Combining two fields into an array of values with the Aggregation Framework is possible, but definitely isn't as straightforward as it could be (at least as at MongoDB 2.2.0).
Here is an example:
db.metrics.aggregate(
// Find matching documents first (can take advantage of index)
{ $match : {
'array_serial' : array,
'port_name' : { $in : ports},
'datetime' : { $gte : from, $lte : to}
}},
// Project desired fields and add an extra $index for # of array elements
{ $project: {
port_name: 1,
datetime: 1,
metric: 1,
index: { $const:[0,1] }
}},
// Split into document stream based on $index
{ $unwind: '$index' },
// Re-group data using conditional to create array [$datetime, $metric]
{ $group: {
_id: { id: '$_id', port_name: '$port_name' },
data: {
$push: { $cond:[ {$eq:['$index', 0]}, '$datetime', '$metric'] }
},
}},
// Sort results
{ $sort: { _id:1 } },
// Final group by port_name with data array and count
{ $group: {
_id: '$_id.port_name',
data: { $push: '$data' },
count: { $sum: 1 }
}}
)
MongoDB 2.6 made this a lot easier by introducing $map, which allows a simplier form of array transposition:
db.metrics.aggregate([
{ "$match": {
"array_serial": array,
"port_name": { "$in": ports},
"datetime": { "$gte": from, "$lte": to }
}},
{ "$group": {
"_id": "$port_name",
"data": {
"$push": {
"$map": {
"input": [0,1],
"as": "index",
"in": {
"$cond": [
{ "$eq": [ "$$index", 0 ] },
"$datetime",
"$metric"
]
}
}
}
},
"count": { "$sum": 1 }
}}
])
Where much like the approach with $unwind, you supply an array as "input" to the map operation consisting of two values and then essentially replace those values with the field values you want via the $cond operation.
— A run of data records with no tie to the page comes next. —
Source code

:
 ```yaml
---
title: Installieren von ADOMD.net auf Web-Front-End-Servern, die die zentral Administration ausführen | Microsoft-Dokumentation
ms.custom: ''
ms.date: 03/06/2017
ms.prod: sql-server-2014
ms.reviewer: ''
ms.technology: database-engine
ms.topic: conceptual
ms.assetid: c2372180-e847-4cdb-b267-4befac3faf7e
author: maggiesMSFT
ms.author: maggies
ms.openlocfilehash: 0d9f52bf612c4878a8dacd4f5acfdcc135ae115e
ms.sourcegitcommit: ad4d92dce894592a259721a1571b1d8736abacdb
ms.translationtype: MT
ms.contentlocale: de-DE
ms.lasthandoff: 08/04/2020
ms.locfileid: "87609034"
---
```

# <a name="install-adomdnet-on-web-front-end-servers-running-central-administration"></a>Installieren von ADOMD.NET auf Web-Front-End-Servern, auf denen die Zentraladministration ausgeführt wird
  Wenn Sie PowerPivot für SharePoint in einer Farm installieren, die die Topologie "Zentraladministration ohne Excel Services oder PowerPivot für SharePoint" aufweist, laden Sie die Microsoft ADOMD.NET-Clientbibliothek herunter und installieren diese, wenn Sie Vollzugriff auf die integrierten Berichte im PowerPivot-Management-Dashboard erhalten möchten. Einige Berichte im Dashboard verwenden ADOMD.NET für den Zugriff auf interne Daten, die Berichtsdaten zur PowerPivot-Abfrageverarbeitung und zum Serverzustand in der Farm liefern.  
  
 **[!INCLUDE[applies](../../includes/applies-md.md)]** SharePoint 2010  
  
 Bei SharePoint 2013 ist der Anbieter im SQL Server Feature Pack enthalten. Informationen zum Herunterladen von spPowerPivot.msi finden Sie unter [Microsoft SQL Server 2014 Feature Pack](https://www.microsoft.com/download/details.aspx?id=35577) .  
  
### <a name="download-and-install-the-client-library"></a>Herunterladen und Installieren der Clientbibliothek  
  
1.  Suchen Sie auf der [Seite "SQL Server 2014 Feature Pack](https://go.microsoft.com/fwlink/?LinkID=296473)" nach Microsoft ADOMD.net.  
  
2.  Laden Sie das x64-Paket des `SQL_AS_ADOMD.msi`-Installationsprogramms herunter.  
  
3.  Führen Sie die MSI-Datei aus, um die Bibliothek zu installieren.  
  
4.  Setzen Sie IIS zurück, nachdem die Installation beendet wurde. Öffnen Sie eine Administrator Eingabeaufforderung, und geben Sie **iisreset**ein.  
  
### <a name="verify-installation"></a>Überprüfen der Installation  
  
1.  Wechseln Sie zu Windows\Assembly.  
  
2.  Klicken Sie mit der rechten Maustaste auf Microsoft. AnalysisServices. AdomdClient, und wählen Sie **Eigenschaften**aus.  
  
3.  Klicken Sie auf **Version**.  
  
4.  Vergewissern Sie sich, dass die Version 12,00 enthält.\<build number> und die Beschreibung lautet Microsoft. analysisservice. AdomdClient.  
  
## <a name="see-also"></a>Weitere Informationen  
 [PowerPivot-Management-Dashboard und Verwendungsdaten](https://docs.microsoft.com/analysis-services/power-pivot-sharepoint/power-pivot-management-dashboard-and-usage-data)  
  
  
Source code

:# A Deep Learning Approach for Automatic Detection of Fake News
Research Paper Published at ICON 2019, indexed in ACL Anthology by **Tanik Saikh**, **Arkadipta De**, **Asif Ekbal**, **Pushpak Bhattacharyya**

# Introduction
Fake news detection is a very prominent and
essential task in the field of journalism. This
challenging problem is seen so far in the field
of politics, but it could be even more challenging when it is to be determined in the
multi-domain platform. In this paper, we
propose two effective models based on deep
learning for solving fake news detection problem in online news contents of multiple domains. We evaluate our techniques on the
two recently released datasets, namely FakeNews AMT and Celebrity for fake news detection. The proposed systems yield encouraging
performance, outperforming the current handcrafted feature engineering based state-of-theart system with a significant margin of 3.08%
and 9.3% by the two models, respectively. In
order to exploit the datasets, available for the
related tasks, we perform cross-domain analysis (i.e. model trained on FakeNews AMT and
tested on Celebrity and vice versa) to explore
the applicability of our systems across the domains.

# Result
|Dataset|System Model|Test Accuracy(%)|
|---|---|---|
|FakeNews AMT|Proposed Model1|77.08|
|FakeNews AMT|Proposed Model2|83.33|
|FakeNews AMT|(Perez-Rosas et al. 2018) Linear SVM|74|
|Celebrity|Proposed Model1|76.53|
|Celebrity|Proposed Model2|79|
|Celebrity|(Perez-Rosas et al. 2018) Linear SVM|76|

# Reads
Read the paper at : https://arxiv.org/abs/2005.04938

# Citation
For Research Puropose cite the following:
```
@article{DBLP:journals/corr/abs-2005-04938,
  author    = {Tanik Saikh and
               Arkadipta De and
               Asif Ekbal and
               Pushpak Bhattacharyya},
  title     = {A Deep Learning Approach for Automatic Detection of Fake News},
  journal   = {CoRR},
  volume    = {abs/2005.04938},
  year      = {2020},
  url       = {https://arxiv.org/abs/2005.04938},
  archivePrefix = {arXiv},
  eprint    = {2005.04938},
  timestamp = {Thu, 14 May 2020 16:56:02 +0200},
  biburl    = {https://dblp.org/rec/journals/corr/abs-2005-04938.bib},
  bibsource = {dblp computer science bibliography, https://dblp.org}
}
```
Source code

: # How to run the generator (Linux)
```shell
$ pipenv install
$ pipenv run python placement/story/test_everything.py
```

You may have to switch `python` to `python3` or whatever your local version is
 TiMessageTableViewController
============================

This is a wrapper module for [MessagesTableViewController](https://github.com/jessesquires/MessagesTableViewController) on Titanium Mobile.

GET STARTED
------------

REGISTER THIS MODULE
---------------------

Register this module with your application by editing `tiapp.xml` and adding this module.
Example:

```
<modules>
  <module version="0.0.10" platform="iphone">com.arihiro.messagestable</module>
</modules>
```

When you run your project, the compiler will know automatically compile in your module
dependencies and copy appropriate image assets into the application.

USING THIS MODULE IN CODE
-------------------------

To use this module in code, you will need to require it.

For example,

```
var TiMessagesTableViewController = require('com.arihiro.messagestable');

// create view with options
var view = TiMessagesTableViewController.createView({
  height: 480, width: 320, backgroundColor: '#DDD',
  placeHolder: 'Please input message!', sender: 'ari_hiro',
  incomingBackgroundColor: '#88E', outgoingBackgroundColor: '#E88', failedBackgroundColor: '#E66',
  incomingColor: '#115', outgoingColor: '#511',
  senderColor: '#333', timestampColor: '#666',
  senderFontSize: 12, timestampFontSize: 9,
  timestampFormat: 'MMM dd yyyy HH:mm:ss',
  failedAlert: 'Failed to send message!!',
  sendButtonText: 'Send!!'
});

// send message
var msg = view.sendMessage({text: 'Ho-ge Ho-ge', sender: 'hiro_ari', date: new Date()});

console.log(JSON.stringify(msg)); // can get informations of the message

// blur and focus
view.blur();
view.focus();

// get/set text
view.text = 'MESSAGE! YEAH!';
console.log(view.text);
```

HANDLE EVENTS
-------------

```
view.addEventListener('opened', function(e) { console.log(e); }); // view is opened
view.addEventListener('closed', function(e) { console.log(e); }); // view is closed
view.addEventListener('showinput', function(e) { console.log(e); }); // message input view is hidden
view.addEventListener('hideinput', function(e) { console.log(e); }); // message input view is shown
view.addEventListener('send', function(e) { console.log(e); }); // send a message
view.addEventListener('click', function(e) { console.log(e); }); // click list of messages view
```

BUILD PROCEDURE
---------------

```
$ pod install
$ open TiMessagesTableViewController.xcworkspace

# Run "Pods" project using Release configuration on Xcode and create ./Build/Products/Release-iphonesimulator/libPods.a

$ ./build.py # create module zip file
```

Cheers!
This actually removes all the pipeline juggling required to transform the document as was required in previous releases and just leaves the actual aggregation to the job at hand, which is basically accumulating per "port_name" value, and the transformation to array is no longer a problem area.
Building arrays in the aggregation framework without $push and $addToSet is something that seems to be lacking. I've tried to get this to work before, and failed. It would be awesome if you could just do:
data : {$push: [$datetime, $metric]}
in the $group, but that doesn't work.
Also, building "literal" objects like this doesn't work:
data : {$push: {literal:[$datetime, $metric]}}
or even data : {$push: {literal:$datetime}}
I hope they eventually come up with some better ways of massaging this sort of data.